- **Document images with source code**
━━━━━━━━━━━━━━━━━━━━━━━━━━━━━━

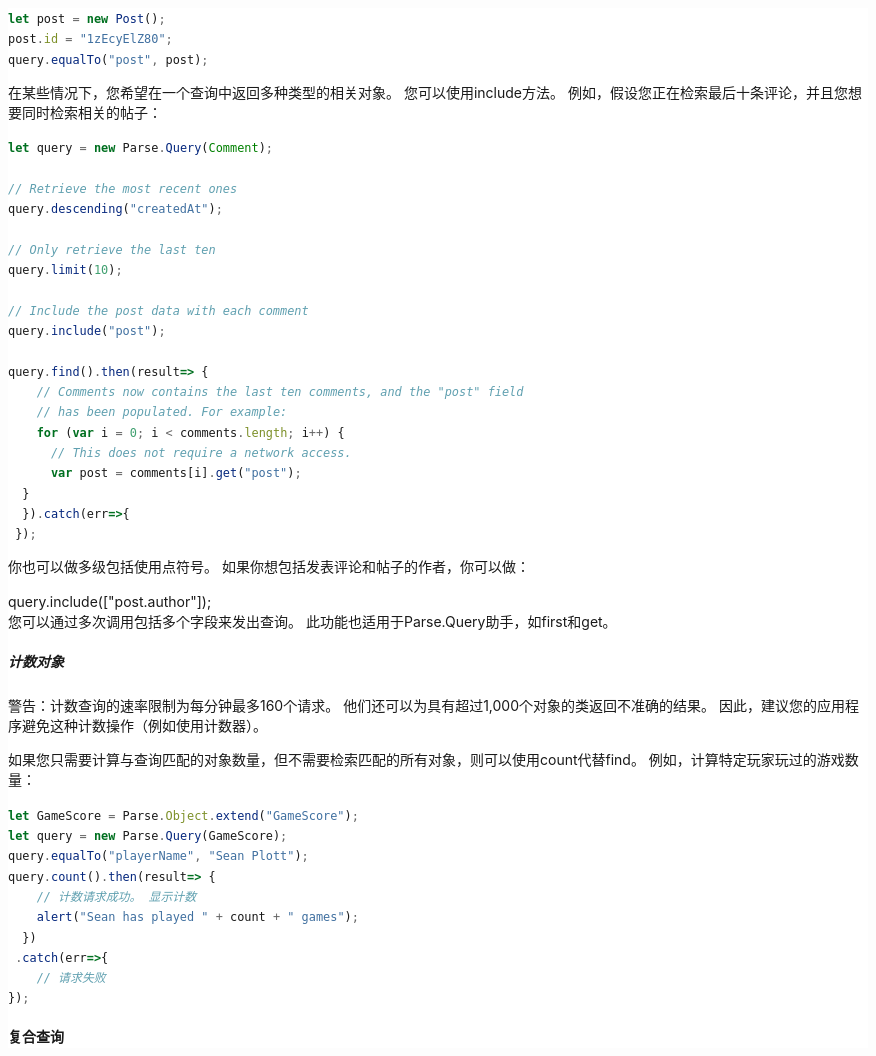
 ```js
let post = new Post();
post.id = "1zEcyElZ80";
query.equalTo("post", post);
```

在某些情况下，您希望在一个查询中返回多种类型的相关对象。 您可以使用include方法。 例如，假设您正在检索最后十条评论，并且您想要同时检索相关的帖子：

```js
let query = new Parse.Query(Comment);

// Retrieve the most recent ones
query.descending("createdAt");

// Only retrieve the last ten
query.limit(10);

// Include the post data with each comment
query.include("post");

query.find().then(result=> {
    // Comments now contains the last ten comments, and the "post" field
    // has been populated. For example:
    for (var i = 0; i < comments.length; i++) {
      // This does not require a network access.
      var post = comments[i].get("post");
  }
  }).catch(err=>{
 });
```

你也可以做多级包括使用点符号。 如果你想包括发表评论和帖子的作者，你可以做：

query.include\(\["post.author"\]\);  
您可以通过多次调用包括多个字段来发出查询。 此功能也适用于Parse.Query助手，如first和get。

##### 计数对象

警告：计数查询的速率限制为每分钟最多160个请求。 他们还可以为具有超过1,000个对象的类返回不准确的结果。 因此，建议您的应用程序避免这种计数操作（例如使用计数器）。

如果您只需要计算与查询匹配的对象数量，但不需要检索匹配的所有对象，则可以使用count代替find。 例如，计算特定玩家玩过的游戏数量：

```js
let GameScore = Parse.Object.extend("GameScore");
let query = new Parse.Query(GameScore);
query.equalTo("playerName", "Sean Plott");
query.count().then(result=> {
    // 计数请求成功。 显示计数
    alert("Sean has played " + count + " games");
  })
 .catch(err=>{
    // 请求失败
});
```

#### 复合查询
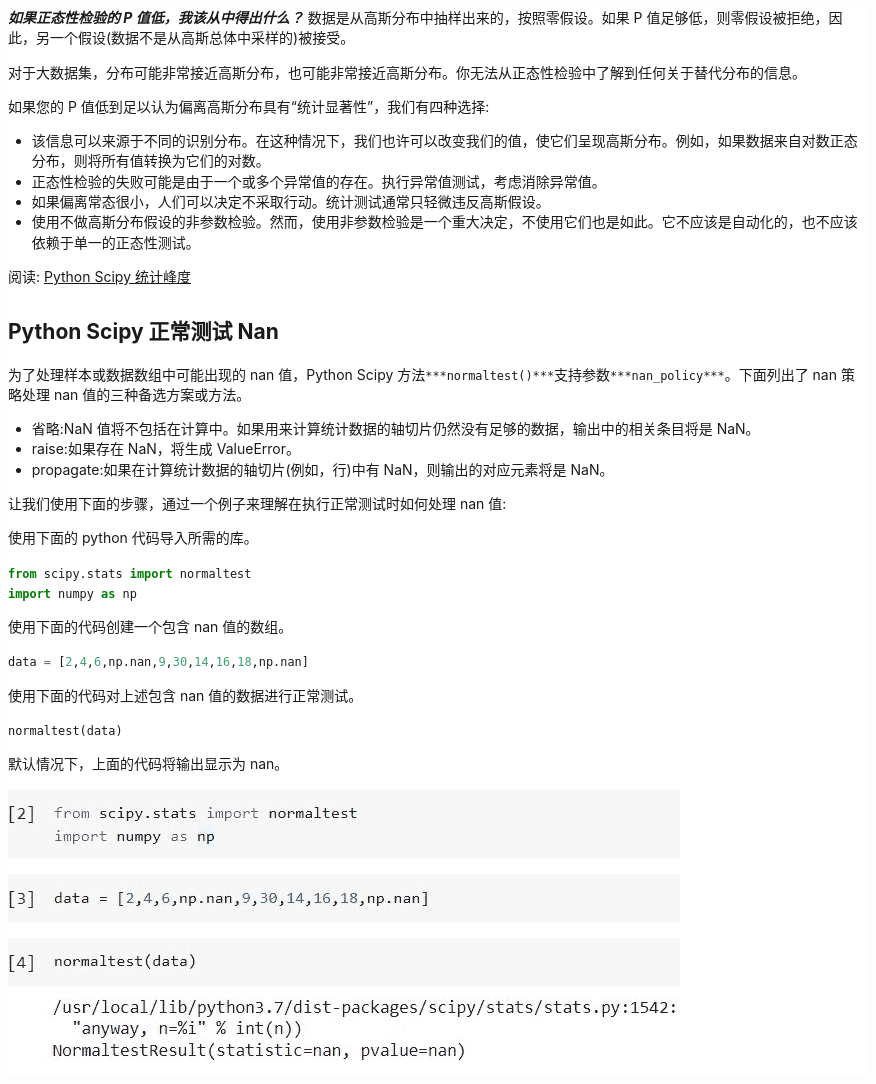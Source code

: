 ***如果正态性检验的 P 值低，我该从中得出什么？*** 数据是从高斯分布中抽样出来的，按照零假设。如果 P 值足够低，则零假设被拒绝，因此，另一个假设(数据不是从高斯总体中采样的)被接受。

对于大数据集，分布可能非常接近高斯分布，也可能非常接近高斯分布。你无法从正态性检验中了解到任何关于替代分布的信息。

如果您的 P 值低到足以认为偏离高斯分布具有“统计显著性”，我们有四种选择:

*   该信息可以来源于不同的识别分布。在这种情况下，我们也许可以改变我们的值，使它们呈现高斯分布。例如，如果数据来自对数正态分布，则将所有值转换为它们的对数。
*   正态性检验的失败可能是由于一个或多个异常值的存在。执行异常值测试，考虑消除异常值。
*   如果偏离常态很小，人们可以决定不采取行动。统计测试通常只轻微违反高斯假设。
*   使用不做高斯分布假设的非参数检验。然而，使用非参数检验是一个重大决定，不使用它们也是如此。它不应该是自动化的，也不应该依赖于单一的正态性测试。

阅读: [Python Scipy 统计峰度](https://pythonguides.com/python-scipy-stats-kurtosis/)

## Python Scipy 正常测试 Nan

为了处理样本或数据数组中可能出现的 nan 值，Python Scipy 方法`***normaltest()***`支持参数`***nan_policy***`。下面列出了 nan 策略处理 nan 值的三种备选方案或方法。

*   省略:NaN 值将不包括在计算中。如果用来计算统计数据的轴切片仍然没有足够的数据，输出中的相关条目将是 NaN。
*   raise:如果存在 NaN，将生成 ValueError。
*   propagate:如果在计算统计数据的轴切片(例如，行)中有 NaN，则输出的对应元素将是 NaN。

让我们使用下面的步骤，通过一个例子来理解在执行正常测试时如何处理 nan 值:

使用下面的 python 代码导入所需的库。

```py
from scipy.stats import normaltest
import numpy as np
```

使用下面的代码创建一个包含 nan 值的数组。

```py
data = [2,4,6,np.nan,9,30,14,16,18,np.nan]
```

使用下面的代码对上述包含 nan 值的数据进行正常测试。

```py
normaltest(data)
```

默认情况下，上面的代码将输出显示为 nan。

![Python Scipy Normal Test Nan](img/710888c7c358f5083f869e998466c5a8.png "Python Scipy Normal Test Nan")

━━━━━━━━━━━━━━━━━━━━━━━━━━━━━━

- **Exercise aim**
Among the entries above, copy exactly the stretch from the line holding "你也可以做多级包括使用点符号。 如果你想包括发表评论和帖子的作者，你可以做：" through the line holding "默认情况下，上面的代码将输出显示为 nan。", leaving out any pictures.

- **Result**
你也可以做多级包括使用点符号。 如果你想包括发表评论和帖子的作者，你可以做：

query.include\(\["post.author"\]\);  
您可以通过多次调用包括多个字段来发出查询。 此功能也适用于Parse.Query助手，如first和get。

##### 计数对象

警告：计数查询的速率限制为每分钟最多160个请求。 他们还可以为具有超过1,000个对象的类返回不准确的结果。 因此，建议您的应用程序避免这种计数操作（例如使用计数器）。

如果您只需要计算与查询匹配的对象数量，但不需要检索匹配的所有对象，则可以使用count代替find。 例如，计算特定玩家玩过的游戏数量：

```js
let GameScore = Parse.Object.extend("GameScore");
let query = new Parse.Query(GameScore);
query.equalTo("playerName", "Sean Plott");
query.count().then(result=> {
    // 计数请求成功。 显示计数
    alert("Sean has played " + count + " games");
  })
 .catch(err=>{
    // 请求失败
});
```

#### 复合查询
Source code

: ***如果正态性检验的 P 值低，我该从中得出什么？*** 数据是从高斯分布中抽样出来的，按照零假设。如果 P 值足够低，则零假设被拒绝，因此，另一个假设(数据不是从高斯总体中采样的)被接受。

对于大数据集，分布可能非常接近高斯分布，也可能非常接近高斯分布。你无法从正态性检验中了解到任何关于替代分布的信息。

如果您的 P 值低到足以认为偏离高斯分布具有“统计显著性”，我们有四种选择:

*   该信息可以来源于不同的识别分布。在这种情况下，我们也许可以改变我们的值，使它们呈现高斯分布。例如，如果数据来自对数正态分布，则将所有值转换为它们的对数。
*   正态性检验的失败可能是由于一个或多个异常值的存在。执行异常值测试，考虑消除异常值。
*   如果偏离常态很小，人们可以决定不采取行动。统计测试通常只轻微违反高斯假设。
*   使用不做高斯分布假设的非参数检验。然而，使用非参数检验是一个重大决定，不使用它们也是如此。它不应该是自动化的，也不应该依赖于单一的正态性测试。

阅读: [Python Scipy 统计峰度](https://pythonguides.com/python-scipy-stats-kurtosis/)

## Python Scipy 正常测试 Nan

为了处理样本或数据数组中可能出现的 nan 值，Python Scipy 方法`***normaltest()***`支持参数`***nan_policy***`。下面列出了 nan 策略处理 nan 值的三种备选方案或方法。

*   省略:NaN 值将不包括在计算中。如果用来计算统计数据的轴切片仍然没有足够的数据，输出中的相关条目将是 NaN。
*   raise:如果存在 NaN，将生成 ValueError。
*   propagate:如果在计算统计数据的轴切片(例如，行)中有 NaN，则输出的对应元素将是 NaN。

让我们使用下面的步骤，通过一个例子来理解在执行正常测试时如何处理 nan 值:

使用下面的 python 代码导入所需的库。

```py
from scipy.stats import normaltest
import numpy as np
```

使用下面的代码创建一个包含 nan 值的数组。

```py
data = [2,4,6,np.nan,9,30,14,16,18,np.nan]
```

使用下面的代码对上述包含 nan 值的数据进行正常测试。

```py
normaltest(data)
```

默认情况下，上面的代码将输出显示为 nan。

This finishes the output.